# ACTIVITY
Each line below from the "Name | Type" line through the "#### Workaround" line, those two included, must be restated word for word; the pictures must not be.
___ PROVIDED RECORDS ___
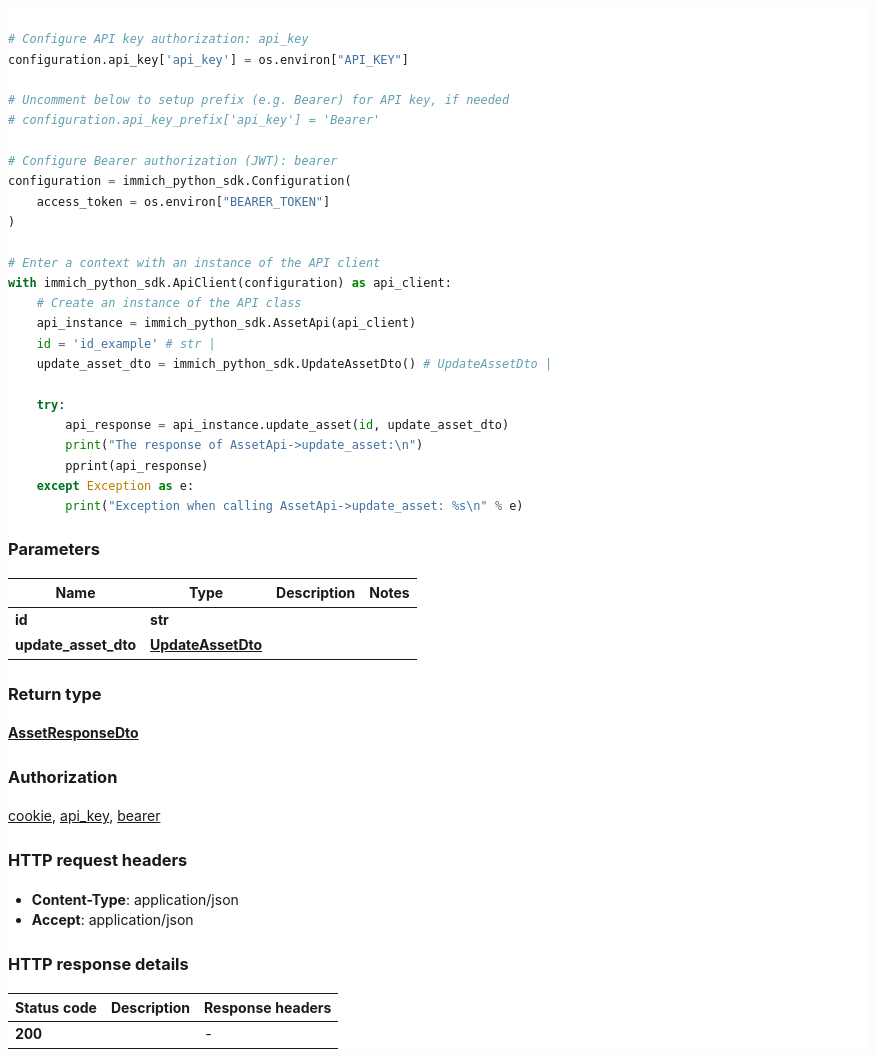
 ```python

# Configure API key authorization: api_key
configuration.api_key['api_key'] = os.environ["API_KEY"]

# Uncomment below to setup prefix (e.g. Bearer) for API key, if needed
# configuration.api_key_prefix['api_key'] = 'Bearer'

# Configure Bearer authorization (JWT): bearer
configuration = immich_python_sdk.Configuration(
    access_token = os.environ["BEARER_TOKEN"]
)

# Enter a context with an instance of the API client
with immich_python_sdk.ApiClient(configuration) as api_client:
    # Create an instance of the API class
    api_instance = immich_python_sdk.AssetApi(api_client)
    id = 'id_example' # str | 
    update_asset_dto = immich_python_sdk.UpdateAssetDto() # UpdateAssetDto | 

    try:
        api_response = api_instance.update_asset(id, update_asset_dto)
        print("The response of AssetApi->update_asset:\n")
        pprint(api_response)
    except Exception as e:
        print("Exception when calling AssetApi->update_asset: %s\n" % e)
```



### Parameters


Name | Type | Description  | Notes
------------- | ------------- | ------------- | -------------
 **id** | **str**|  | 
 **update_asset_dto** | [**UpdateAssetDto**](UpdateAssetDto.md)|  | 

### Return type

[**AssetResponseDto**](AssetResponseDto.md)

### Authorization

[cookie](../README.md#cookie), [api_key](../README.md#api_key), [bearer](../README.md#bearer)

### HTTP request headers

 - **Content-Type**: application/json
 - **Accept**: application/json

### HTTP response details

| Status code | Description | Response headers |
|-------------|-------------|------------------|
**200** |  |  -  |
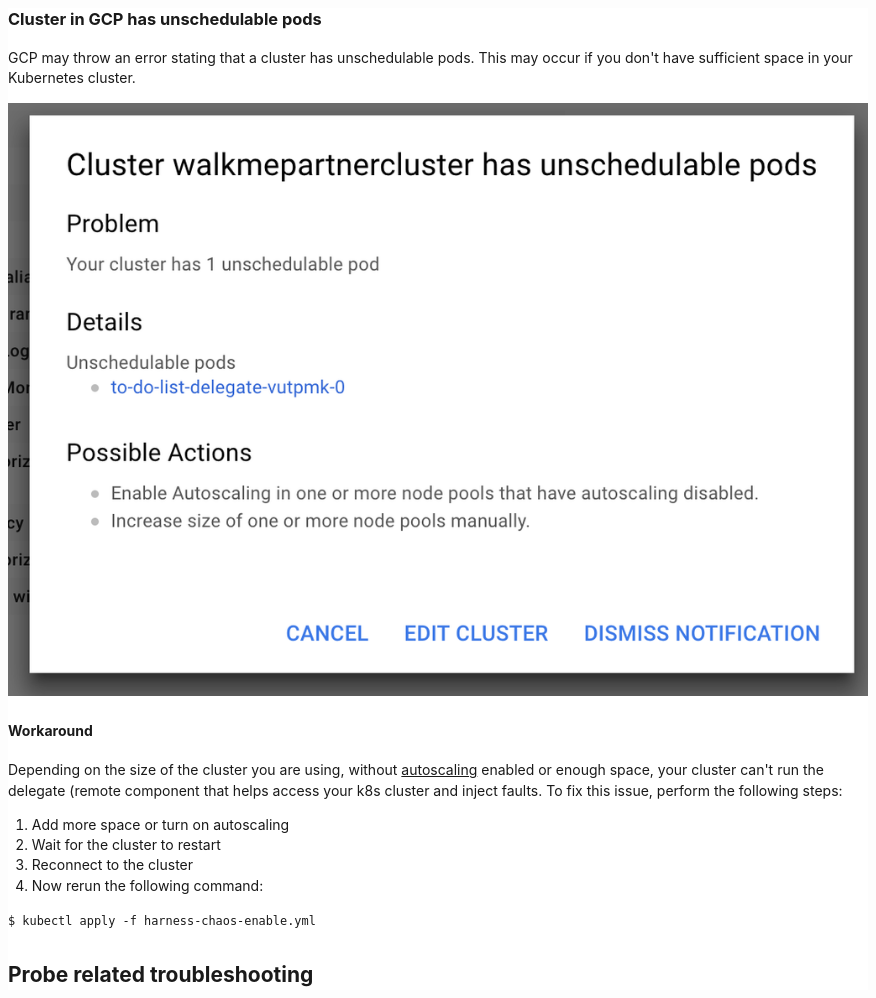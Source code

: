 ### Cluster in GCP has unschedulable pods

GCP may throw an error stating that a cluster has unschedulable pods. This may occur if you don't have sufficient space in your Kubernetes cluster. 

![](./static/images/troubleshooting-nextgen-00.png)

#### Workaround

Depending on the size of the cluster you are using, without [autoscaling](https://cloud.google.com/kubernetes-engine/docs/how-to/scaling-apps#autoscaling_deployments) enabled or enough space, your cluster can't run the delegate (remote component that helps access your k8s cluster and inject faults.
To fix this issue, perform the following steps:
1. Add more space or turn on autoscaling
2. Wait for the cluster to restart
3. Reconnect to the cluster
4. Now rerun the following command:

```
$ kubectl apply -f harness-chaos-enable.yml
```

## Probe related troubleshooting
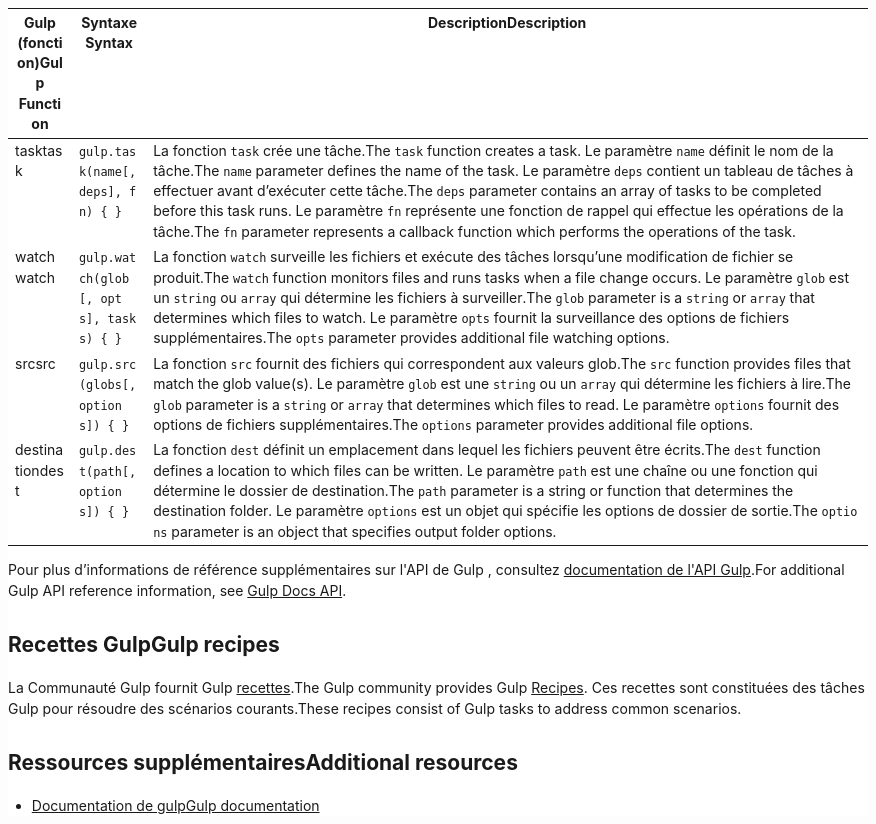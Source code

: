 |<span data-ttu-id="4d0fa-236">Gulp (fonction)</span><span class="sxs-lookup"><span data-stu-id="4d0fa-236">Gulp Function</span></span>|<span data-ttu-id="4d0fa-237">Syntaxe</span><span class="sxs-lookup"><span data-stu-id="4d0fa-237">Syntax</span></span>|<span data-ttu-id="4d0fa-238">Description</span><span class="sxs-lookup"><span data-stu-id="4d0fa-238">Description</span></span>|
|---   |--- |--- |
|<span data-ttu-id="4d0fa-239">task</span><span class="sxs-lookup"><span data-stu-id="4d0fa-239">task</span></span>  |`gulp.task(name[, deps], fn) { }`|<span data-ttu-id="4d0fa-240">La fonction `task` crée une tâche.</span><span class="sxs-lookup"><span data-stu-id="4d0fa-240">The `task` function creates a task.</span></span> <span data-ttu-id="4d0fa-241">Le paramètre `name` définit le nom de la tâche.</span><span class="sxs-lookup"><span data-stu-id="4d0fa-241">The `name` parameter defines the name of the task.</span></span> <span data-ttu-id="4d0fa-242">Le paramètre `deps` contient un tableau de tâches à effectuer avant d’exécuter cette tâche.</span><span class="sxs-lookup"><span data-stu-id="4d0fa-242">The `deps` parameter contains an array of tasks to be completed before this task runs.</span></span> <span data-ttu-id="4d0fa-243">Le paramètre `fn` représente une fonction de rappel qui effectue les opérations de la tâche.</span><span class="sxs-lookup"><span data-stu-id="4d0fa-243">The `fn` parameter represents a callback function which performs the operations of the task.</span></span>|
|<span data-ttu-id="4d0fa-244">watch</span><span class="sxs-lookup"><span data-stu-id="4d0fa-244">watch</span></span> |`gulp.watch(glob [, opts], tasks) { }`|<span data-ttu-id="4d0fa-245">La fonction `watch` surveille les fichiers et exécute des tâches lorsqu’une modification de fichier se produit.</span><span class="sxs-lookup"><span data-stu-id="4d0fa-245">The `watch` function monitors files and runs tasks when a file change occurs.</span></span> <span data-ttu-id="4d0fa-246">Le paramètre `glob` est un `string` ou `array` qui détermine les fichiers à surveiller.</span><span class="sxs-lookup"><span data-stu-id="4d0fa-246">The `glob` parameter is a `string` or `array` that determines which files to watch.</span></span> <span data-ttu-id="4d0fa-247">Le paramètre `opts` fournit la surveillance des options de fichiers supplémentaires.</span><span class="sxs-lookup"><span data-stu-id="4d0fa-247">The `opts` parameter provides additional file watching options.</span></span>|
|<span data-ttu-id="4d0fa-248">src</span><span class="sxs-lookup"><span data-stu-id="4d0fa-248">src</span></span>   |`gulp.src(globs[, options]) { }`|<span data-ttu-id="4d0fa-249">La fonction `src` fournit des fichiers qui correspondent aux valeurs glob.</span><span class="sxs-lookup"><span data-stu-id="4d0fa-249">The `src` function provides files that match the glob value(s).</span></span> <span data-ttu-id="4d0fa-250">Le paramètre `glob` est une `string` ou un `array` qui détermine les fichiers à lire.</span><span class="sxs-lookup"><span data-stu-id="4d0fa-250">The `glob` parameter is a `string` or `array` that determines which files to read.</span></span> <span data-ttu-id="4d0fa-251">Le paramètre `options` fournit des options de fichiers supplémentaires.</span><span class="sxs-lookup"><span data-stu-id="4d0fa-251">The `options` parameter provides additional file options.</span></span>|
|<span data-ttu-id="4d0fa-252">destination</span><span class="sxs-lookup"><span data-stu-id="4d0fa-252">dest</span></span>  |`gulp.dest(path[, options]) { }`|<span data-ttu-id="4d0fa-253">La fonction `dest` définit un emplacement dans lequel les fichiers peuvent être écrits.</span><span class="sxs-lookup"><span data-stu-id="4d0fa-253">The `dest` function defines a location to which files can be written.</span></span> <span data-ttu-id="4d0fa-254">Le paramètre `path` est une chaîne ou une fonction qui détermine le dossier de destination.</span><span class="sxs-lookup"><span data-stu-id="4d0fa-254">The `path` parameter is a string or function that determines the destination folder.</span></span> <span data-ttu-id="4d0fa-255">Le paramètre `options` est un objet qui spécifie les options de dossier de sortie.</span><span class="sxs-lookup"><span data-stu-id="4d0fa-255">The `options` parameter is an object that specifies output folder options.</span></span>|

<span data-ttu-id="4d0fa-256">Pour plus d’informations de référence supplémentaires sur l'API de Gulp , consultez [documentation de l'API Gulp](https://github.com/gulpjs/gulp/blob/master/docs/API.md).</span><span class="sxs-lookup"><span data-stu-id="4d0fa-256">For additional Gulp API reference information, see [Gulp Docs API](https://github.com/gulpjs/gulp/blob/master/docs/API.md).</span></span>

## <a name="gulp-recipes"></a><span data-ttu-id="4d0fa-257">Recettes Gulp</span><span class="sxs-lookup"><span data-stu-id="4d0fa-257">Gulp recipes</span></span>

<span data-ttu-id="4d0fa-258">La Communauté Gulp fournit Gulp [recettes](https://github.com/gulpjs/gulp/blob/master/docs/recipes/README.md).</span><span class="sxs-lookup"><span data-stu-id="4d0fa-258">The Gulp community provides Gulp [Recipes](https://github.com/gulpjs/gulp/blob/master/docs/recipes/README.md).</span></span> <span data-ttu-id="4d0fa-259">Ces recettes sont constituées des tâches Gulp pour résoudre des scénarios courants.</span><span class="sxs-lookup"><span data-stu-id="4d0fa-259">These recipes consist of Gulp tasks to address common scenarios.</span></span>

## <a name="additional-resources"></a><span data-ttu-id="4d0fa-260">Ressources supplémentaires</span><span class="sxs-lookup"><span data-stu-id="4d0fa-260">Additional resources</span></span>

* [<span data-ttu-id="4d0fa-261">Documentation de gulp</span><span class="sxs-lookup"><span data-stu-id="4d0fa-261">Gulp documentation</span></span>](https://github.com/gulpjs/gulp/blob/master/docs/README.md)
___
# WRITTEN SOLUTION
Name | Type | Description  | Notes
------------- | ------------- | ------------- | -------------
 **id** | **str**|  | 
 **update_asset_dto** | [**UpdateAssetDto**](UpdateAssetDto.md)|  | 

### Return type

[**AssetResponseDto**](AssetResponseDto.md)

### Authorization

[cookie](../README.md#cookie), [api_key](../README.md#api_key), [bearer](../README.md#bearer)

### HTTP request headers

 - **Content-Type**: application/json
 - **Accept**: application/json

### HTTP response details

| Status code | Description | Response headers |
|-------------|-------------|------------------|
**200** |  |  -  |
Source code

: ### Cluster in GCP has unschedulable pods

GCP may throw an error stating that a cluster has unschedulable pods. This may occur if you don't have sufficient space in your Kubernetes cluster. 

![](./static/images/troubleshooting-nextgen-00.png)

#### Workaround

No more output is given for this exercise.